Codereview request: 8050115 javax/management/monitor/GaugeMonitorDeadlockTest.java fails intermittently
David Holmes
david.holmes at oracle.com
Thu Sep 18 02:32:37 UTC 2014
Still not 100% sure about the deadlock detection logic here, but as long
as it does no harm - ok.
Minor style nit:
59 System.out.println("=== checkingTime = "+checkingTime+"ms");
spaces needed around the + operator.
Thanks,
David
On 18/09/2014 1:09 AM, shanliang wrote:
> Daniel Fuchs wrote:
>> On 9/17/14 4:43 PM, shanliang wrote:
>>> Daniel,
>>>
>>> We could not be sure that the test failed of timeout, that's why I tried
>>> to add more checks.
>>>
>>> The check for Step 1: all thread traces were printed out only if
>>> deadlock was found, and the test failed immediately.
>>> The check for Step 2:
>>> 1) all thread traces were printed out only if the tested thread was
>>> blocked, but the test did not fail because we were not sure if deadlock
>>> happened, but the info might be helpful;
>>> 2) otherwise only the trace of the tested thread was printed out.
>>>
>>> In case that the test gets interrupted again by the test harness, hope
>>> we can have some useful info from these 2 checks.
>>>
>>> It must not be so heavy but still could impact the test, your suggestion
>>> to use test.timeout.factor is a good idea, I added the code to calculate
>>> the checking time based on it:
>>> http://cr.openjdk.java.net/~sjiang/JDK-8050115/03/
>>
>> I Shanliang,
>>
>> This looks much better, thanks.
>> May I suggested taking the current time again at lines 125
>> and 179:
>>
>> checkedTime = System.currentTimeMillis();
>>
>> It would allow to discount the time spent in checking.

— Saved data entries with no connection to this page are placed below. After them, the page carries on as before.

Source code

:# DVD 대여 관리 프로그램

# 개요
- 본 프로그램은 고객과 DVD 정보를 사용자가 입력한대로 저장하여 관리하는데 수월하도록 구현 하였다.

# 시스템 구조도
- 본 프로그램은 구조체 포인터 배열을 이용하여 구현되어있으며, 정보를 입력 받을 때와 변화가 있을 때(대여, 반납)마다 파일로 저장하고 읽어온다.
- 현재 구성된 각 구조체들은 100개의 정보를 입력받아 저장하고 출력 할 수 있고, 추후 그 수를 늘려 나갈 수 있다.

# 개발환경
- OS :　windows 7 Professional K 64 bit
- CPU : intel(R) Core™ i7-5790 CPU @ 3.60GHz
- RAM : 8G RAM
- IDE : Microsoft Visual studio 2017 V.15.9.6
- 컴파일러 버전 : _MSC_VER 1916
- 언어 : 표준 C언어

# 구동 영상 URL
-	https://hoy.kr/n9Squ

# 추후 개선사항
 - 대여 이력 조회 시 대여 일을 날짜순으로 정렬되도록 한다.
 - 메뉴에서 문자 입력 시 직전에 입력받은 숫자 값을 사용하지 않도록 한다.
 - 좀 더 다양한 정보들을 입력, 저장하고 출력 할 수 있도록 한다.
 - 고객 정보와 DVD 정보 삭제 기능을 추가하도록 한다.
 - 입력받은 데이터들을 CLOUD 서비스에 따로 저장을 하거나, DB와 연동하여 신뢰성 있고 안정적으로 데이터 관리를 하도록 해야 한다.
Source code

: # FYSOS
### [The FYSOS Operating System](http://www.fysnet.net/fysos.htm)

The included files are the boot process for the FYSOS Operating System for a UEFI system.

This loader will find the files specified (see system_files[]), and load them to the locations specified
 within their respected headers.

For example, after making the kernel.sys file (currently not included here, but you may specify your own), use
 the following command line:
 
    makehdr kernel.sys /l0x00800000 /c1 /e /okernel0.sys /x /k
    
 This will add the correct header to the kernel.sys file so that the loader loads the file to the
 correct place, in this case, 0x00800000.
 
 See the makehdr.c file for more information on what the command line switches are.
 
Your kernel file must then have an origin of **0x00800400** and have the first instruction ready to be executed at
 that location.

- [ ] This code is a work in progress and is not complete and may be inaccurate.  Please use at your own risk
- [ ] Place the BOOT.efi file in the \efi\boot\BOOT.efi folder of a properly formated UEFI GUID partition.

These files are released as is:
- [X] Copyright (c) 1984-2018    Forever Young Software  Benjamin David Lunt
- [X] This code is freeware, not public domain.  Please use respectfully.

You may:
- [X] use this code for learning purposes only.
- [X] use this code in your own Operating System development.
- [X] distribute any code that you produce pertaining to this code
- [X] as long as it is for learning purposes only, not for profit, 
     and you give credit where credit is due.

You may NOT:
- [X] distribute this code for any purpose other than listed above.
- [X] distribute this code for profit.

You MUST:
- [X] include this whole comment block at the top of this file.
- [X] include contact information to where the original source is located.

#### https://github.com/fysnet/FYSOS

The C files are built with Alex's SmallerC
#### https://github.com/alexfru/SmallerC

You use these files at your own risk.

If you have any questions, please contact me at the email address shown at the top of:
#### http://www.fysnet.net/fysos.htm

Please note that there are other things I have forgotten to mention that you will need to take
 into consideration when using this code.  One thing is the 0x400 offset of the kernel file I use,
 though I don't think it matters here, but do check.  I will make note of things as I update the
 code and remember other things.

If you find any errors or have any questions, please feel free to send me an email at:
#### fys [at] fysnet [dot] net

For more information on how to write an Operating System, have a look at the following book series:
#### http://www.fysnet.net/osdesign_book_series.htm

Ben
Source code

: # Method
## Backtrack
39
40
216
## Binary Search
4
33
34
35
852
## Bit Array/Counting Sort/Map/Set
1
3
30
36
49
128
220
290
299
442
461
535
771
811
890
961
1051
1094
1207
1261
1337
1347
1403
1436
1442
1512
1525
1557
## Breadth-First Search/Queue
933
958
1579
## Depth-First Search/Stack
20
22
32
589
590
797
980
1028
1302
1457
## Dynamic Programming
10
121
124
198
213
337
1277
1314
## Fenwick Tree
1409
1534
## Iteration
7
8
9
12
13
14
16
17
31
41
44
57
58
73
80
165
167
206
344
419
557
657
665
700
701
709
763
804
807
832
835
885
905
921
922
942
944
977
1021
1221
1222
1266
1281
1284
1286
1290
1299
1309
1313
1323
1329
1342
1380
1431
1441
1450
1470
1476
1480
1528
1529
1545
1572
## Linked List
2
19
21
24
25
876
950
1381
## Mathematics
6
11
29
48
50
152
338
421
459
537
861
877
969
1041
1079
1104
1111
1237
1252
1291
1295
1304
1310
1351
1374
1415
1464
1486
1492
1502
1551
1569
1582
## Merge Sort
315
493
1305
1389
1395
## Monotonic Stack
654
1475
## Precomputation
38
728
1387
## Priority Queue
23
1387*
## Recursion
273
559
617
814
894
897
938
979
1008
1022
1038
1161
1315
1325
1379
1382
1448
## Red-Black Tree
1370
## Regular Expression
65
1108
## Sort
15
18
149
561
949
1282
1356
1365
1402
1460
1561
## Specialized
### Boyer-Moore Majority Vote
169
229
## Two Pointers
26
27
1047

> Here is the new version with your suggestion to re-calculate checkedTime.
>
> http://cr.openjdk.java.net/~sjiang/JDK-8050115/04/
>
> Thanks a lot for your time!
> Shanliang
>>
>> best regards,
>>
>> -- daniel
>>
>>>
>>> Thanks,
>>> Shanliang
>>>
>>> Daniel Fuchs wrote:
>>>> Hi Shanliang,
>>>>
>>>> On 9/17/14 2:19 PM, shanliang wrote:
>>>>> Daniel,
>>>>>
>>>>> The test does 2 steps of verifications, the new check is useful for
>>>>> the
>>>>> first step, and the trace in the bug showed that the test failed on
>>>>> the
>>>>> first step.
>>>>>
>>>>> Yes the check might not work for the second step, I added the new code
>>>>> for the second step to check the tested thread state and hope to have
>>>>> useful info if the test failed on the second step.
>>>>>
>>>>> Here is the new version:
>>>>> http://cr.openjdk.java.net/~sjiang/JDK-8050115/02/
>>>>>
>>>>> Thanks,
>>>>> Shanliang
>>>>
>>>> If I understand the issue correctly - the test fails in timeout
>>>> mostly on very slow machines/configurations (fastdebug with some
>>>> combinations of options).
>>>>
>>>> I worry that printing a thread dump every seconds (1000ms) is going
>>>> to make things worse: the test will spend its time printing thread
>>>> dumps instead of doing what it is supposed to do - and will have
>>>> even less CPU cycles to execute its 'real' code.
>>>>
>>>> I would have advised printing the thread dumps only at the end,
>>>> when it is detected that there might be a deadlock - except that
>>>> now we can't do that since the timeout is managed completely
>>>> by the harness (so we don't get the upper hand at the end in
>>>> case of timeout).
>>>>
>>>> I think depending on the harness to set the appropriate timeout
>>>> rather than depending on an arbitrary timeout set in the test itself
>>>> is the right thing to do. It's been a pattern in many tests that
>>>> failed in timeout intermittently on some slow machines/configuration.
>>>>
>>>> In any case - 1s seems really too frequent.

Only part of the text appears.